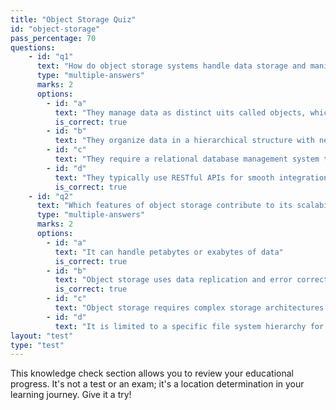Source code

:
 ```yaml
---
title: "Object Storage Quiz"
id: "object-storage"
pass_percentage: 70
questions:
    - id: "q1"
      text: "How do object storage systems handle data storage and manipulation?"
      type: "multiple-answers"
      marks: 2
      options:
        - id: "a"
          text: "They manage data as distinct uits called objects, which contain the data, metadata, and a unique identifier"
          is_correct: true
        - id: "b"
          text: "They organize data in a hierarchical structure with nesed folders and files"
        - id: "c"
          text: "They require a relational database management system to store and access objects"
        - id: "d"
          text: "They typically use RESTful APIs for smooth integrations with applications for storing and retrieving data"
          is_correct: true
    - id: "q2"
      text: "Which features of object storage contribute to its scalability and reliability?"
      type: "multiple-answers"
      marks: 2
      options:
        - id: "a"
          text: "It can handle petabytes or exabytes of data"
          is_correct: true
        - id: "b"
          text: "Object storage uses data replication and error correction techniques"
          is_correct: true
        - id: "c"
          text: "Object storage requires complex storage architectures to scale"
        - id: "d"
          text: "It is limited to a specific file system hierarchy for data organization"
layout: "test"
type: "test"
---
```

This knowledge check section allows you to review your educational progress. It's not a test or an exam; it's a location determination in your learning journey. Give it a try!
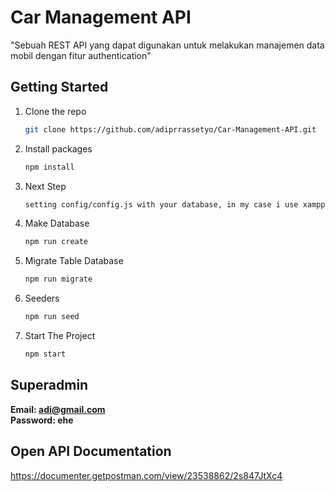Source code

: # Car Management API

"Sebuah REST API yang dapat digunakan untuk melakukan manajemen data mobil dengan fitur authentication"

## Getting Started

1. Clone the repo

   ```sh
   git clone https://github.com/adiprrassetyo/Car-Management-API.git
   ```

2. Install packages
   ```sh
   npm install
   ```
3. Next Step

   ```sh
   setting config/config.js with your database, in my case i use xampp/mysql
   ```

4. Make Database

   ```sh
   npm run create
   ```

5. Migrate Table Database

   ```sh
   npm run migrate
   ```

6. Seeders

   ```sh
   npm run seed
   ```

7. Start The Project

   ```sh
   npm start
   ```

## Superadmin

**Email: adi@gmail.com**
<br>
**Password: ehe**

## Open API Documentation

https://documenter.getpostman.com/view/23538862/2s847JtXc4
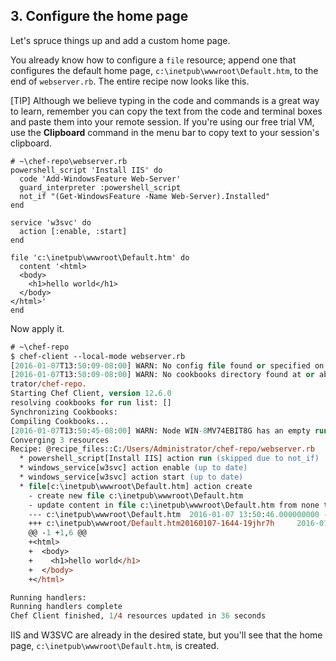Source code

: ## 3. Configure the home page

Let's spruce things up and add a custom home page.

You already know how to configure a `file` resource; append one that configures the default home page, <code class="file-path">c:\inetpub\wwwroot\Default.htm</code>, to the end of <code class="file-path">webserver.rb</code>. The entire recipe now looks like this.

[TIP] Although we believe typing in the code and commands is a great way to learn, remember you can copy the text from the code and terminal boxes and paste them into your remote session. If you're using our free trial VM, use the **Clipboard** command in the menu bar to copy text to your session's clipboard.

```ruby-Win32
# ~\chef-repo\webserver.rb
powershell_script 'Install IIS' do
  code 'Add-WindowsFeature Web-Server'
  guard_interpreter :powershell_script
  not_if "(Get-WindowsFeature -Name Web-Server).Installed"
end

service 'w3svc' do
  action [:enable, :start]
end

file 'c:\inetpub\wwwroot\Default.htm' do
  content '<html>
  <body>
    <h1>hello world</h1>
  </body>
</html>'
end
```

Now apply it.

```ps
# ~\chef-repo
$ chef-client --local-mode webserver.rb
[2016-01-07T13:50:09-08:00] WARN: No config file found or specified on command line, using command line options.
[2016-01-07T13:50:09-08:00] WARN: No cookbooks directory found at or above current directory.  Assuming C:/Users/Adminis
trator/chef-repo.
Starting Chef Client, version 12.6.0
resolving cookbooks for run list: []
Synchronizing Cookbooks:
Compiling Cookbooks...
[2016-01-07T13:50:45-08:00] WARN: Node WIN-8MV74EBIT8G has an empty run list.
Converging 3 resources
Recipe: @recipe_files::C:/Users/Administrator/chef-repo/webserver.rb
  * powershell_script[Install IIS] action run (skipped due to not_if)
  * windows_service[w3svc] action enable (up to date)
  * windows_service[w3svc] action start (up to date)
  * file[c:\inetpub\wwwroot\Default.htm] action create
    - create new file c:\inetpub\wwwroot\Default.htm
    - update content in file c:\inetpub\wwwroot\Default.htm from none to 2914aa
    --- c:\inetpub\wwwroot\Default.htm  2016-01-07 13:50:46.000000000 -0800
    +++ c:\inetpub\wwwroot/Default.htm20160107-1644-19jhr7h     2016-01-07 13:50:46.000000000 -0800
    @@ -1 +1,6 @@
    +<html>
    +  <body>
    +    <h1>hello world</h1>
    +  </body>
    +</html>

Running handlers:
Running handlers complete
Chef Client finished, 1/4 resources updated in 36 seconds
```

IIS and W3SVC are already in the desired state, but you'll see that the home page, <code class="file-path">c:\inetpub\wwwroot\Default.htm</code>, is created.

• _TASK REQUIREMENTS_
The expected answer is a copy of each line in the records that holds the word "enable".

• _COMPLETED TASK_
  action [:enable, :start]
  * windows_service[w3svc] action enable (up to date)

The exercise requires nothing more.